Monday, September 1, 2014

August 1, 1944

For my non-fiction book I chose to read "The Diary of a Young Girl--Anne Frank."  Anne Frank was a little Jewish girl who lived during the Holocaust. She started her journal June 12, 1942. By July 10th her family had moved to a very small secret annex in Anne's Father's workshop. It was strange to read this book and comprehend that everything that she talked about actually happened.  Many times Anne would act as a child. Running to her parents bed when gun shots and bombings could be heard. But who could blame her?  She was thirteen years old. But surprisingly, she also many times acted as an adult. She was a very stubborn person and maybe that is what made her stand up to the adults in the little annex. I cannot imagine living at a time of such horror. The saddest parts of this diary were when Anne learned of what happened to her Jewish friends and neighbors. And when she learned about the gas chambers. "Perhaps that's the quickest way to die."
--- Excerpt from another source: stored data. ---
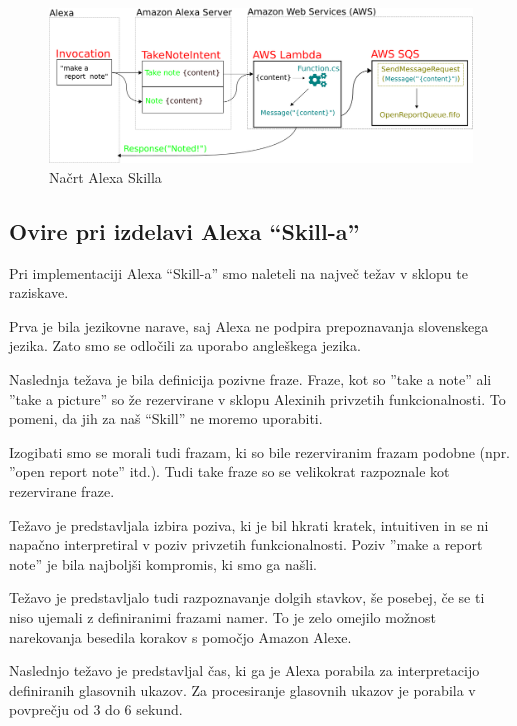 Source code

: \documentclass[a4paper, 12pt]{book}
\begin{document}
\begin{figure}[H]
\begin{center}
\includegraphics[width=13.5cm]{skill_2}
\end{center}
\caption{Načrt Alexa Skilla}
\label{skill}
\end{figure}

\subsection{Ovire pri izdelavi Alexa \enquote{Skill-a}}

Pri implementaciji Alexa \enquote{Skill-a} smo naleteli na največ težav v sklopu te raziskave.

Prva je bila jezikovne narave, saj Alexa ne podpira prepoznavanja slovenskega jezika.
Zato smo se odločili za uporabo angleškega jezika.

Naslednja težava je bila definicija pozivne fraze.
Fraze, kot so ''take a note'' ali ''take a picture'' so že rezervirane v sklopu Alexinih privzetih funkcionalnosti.
To pomeni, da jih za naš \enquote{Skill} ne moremo uporabiti.

Izogibati smo se morali tudi frazam, ki so bile rezerviranim frazam podobne (npr. ''open report note'' itd.).
Tudi take fraze so se velikokrat razpoznale kot rezervirane fraze.

Težavo je predstavljala izbira poziva, ki je bil hkrati kratek, intuitiven in se ni napačno interpretiral v poziv privzetih funkcionalnosti.
Poziv ''make a report note'' je bila najboljši kompromis, ki smo ga našli.

Težavo je predstavljalo tudi razpoznavanje dolgih stavkov, še posebej, če se ti niso ujemali z definiranimi frazami namer.
To je zelo omejilo možnost narekovanja besedila korakov s pomočjo Amazon Alexe.

Naslednjo težavo je predstavljal čas, ki ga je Alexa porabila za interpretacijo definiranih glasovnih ukazov.
Za procesiranje glasovnih ukazov je porabila v povprečju od 3 do 6 sekund.
\end{document}
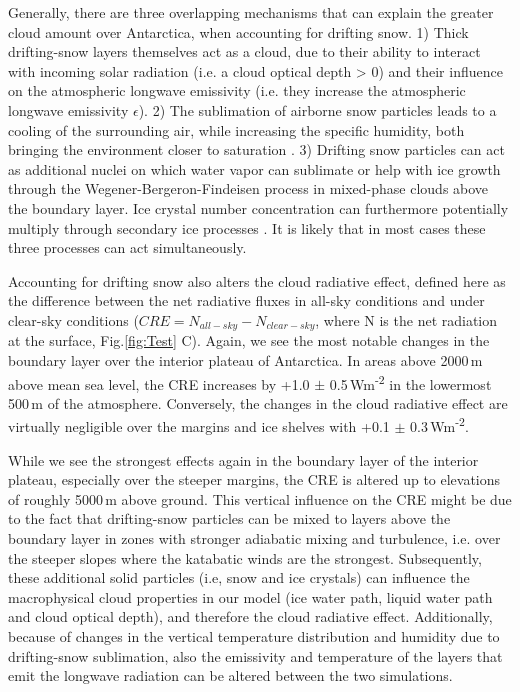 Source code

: \documentclass[draft]{agujournal2019}
\begin{document}
Generally, there are three overlapping mechanisms that can explain the greater cloud amount over Antarctica, when accounting for drifting snow. 1) Thick drifting-snow layers themselves act as a cloud, due to their ability to interact with incoming solar radiation (i.e. a cloud optical depth > 0) and their influence on the atmospheric longwave emissivity (i.e. they increase the atmospheric longwave emissivity $\epsilon$). 2) The sublimation of airborne snow particles leads to a cooling of the surrounding air, while increasing the specific humidity, both bringing the environment closer to saturation \cite{Amory2019}. 3) Drifting snow particles can act as additional nuclei on which water vapor can sublimate or help with ice growth through the Wegener-Bergeron-Findeisen process in mixed-phase clouds above the boundary layer. Ice crystal number concentration can furthermore potentially multiply through secondary ice processes \cite{Soti2020}. It is likely that in most cases these three processes can act simultaneously. 

Accounting for drifting snow also alters the cloud radiative effect, defined here as the difference between the net radiative fluxes in all-sky conditions and under clear-sky conditions ($CRE= N_{all-sky} - N_{clear-sky}$, where N is the net radiation at the surface, Fig.\ref{fig:Test} C). Again, we see the most notable changes in the boundary layer over the interior plateau of Antarctica. In areas above 2000\,m above mean sea level, the CRE increases by +1.0 $\pm$ 0.5\,Wm\textsuperscript{-2} in the lowermost 500\,m of the atmosphere. Conversely, the changes in the cloud radiative effect are virtually negligible over the margins and ice shelves with +0.1 $\pm$ 0.3\,Wm\textsuperscript{-2}.

While we see the strongest effects again in the boundary layer of the interior plateau, especially over the steeper margins, the CRE is altered up to elevations of roughly 5000\,m above ground. This vertical influence on the CRE might be due to the fact that drifting-snow particles can be mixed to layers above the boundary layer in zones with stronger adiabatic mixing and turbulence, i.e. over the steeper slopes where the katabatic winds are the strongest. Subsequently, these additional solid particles (i.e, snow and ice crystals) can influence the macrophysical cloud properties in our model (ice water path, liquid water path and cloud optical depth), and therefore the cloud radiative effect. Additionally, because of changes in the vertical temperature distribution and humidity due to drifting-snow sublimation, also the emissivity and temperature of the layers that emit the longwave radiation can be altered between the two simulations.
\end{document}
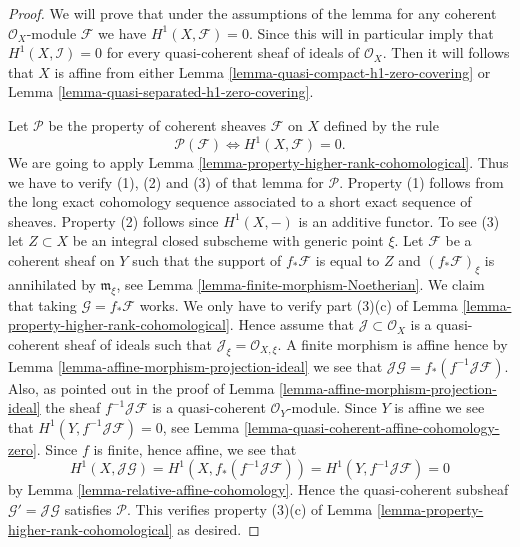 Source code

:\begin{proof}
We will prove that under the assumptions of the lemma for any coherent
$\mathcal{O}_X$-module $\mathcal{F}$ we have $H^1(X, \mathcal{F}) = 0$.
Since this will in particular imply that $H^1(X, \mathcal{I}) = 0$
for every quasi-coherent sheaf of ideals of $\mathcal{O}_X$. Then it will
follows that $X$ is affine from either
Lemma \ref{lemma-quasi-compact-h1-zero-covering} or
Lemma \ref{lemma-quasi-separated-h1-zero-covering}.

\medskip\noindent
Let $\mathcal{P}$ be the property of coherent sheaves
$\mathcal{F}$ on $X$ defined by the rule
$$
\mathcal{P}(\mathcal{F}) \Leftrightarrow H^1(X, \mathcal{F}) = 0.
$$
We are going to apply Lemma \ref{lemma-property-higher-rank-cohomological}.
Thus we have to verify (1), (2) and (3) of that lemma for $\mathcal{P}$.
Property (1) follows from the long exact cohomology sequence associated
to a short exact sequence of sheaves. Property (2) follows since
$H^1(X, -)$ is an additive functor. To see (3) let $Z \subset X$ be
an integral closed subscheme with generic point $\xi$.
Let $\mathcal{F}$ be a coherent sheaf on $Y$ such that
the support of $f_*\mathcal{F}$ is equal to $Z$
and $(f_*\mathcal{F})_\xi$ is annihilated by $\mathfrak m_\xi$,
see Lemma \ref{lemma-finite-morphism-Noetherian}. We claim that
taking $\mathcal{G} = f_*\mathcal{F}$ works. We only have to verify
part (3)(c) of Lemma \ref{lemma-property-higher-rank-cohomological}.
Hence assume that $\mathcal{J} \subset \mathcal{O}_X$ is a
quasi-coherent sheaf of ideals such that
$\mathcal{J}_\xi = \mathcal{O}_{X, \xi}$.
A finite morphism is affine hence by
Lemma \ref{lemma-affine-morphism-projection-ideal} we see that
$\mathcal{J}\mathcal{G} = f_*(f^{-1}\mathcal{J}\mathcal{F})$.
Also, as pointed out in the proof of
Lemma \ref{lemma-affine-morphism-projection-ideal} the sheaf
$f^{-1}\mathcal{J}\mathcal{F}$ is a quasi-coherent $\mathcal{O}_Y$-module.
Since $Y$ is affine we see that $H^1(Y, f^{-1}\mathcal{J}\mathcal{F}) = 0$,
see Lemma \ref{lemma-quasi-coherent-affine-cohomology-zero}.
Since $f$ is finite, hence affine, we see that
$$
H^1(X, \mathcal{J}\mathcal{G}) =
H^1(X, f_*(f^{-1}\mathcal{J}\mathcal{F})) =
H^1(Y, f^{-1}\mathcal{J}\mathcal{F}) = 0
$$
by Lemma \ref{lemma-relative-affine-cohomology}.
Hence the quasi-coherent subsheaf $\mathcal{G}' = \mathcal{J}\mathcal{G}$
satisfies $\mathcal{P}$. This verifies property (3)(c) of
Lemma \ref{lemma-property-higher-rank-cohomological} as desired.
\end{proof}








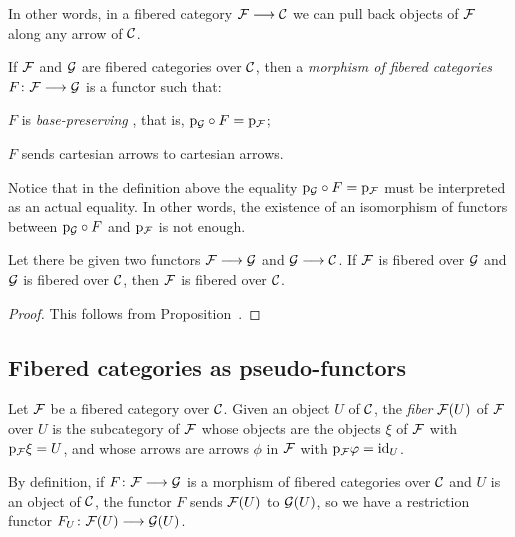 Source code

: \begin{3   FIBERED CATEGORIES}
\begin{3.1 Fibered categories}
In other words, in a fibered category $\cF \arr \cC$  we can pull back objects of $\mathcal{F}$ along any arrow of $\mathcal{C}$.

\begin{definition}
If $\mathcal{F}$ and $\mathcal{G}$ are fibered categories over $\mathcal{C}$, then a \emph{morphism of fibered categories}%
%
 $F \colon \cF \arr \cG$ is a functor such that:

\begin{enumeratei}
\item $F$ is \emph{base-preserving}%
%
, that is, $\mathrm{p}_{\mathcal{G}} \circ F = \mathrm{p}_{\mathcal{F}}$; \item $F$ sends cartesian arrows to cartesian arrows.
\end{enumeratei}
\end{definition}

Notice that in the definition above the equality $\mathrm{p}_{\mathcal{G}} \circ F = \mathrm{p}_{\mathcal{F}}$ must be interpreted as an actual equality. In other words, the existence of an isomorphism of functors between $\mathrm{p}_{\mathcal{G}} \circ F$ and $\mathrm{p}_{\mathcal{F}}$ is not enough.
 
\begin{proposition}
Let there be given two functors $\cF \arr \cG$ and $\cG \arr \cC$. If $\mathcal{F}$ is fibered over $\mathcal{G}$ and $\mathcal{G}$ is fibered over $\mathcal{C}$, then $\mathcal{F}$ is fibered over $\mathcal{C}$.
\end{proposition}

\begin{proof}
This follows from Proposition~.
\end{proof}


\subsection{Fibered categories as pseudo-functors}

\begin{definition} Let $\mathcal{F}$ be a fibered category over $\mathcal{C}$. Given an object $U$ of $\mathcal{C}$, the \emph{fiber}%
%
 $\mathcal{F}(U)$ of $\mathcal{F}$ over $U$ is the subcategory of $\mathcal{F}$ whose objects are the objects $\xi$ of $\mathcal{F}$ with $\mathrm{p}_{\mathcal{F}} \xi = U$, and whose arrows are arrows $\phi$ in $\mathcal{F}$ with $\mathrm{p}_{\mathcal{F}} \varphi = \mathrm{id}_U$.
\end{definition}

By definition, if $F \colon \cF \arr \cG$ is a morphism of fibered categories over $\mathcal{C}$ and $U$ is an object of $\mathcal{C}$, the functor $F$ sends $\mathcal{F}(U)$ to $\mathcal{G}(U)$, so we have a restriction functor $F_U \colon \cF(U) \arr \cG(U)$.


\end{3.1 Fibered categories}
\end{3   FIBERED CATEGORIES}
Another thing that became obvious to me, as time went on in her journal, was that I could see that Anne was maturing. "As long as you can look fearlessly at the sky, you'll know that you're pure within and will find happiness once more." She said these words when she was falling in love with Peter, one of the Van Daans, who was also in the safe annex.

On Tuesday, August 1, 1944 Anne Frank wrote her last diary entry. Three days later the eight people living in the Annex were arrested along with two of their helpers. Hermann was gassed to death shortly before the gas chambers were dismantled. Peter was forced to take part in the death march were he died three days before the camp was liberated. Margot and Anne died the winter the typhus epidemic broke out within days of each other. First Margot, then Anne. That spring the camp was liberated. "The bodies of both girls were probably dumped in Bergen-Belson's mass graves." "Otto Frank was the only one of the eight to survive the concentration camps."   "...he devoted himself to sharing the message of his daughter's diary with people all over the world."   

All of them were so close to surviving, it's truly heartbreaking. Anne Frank is a legend. And through words and stories her legend lives on.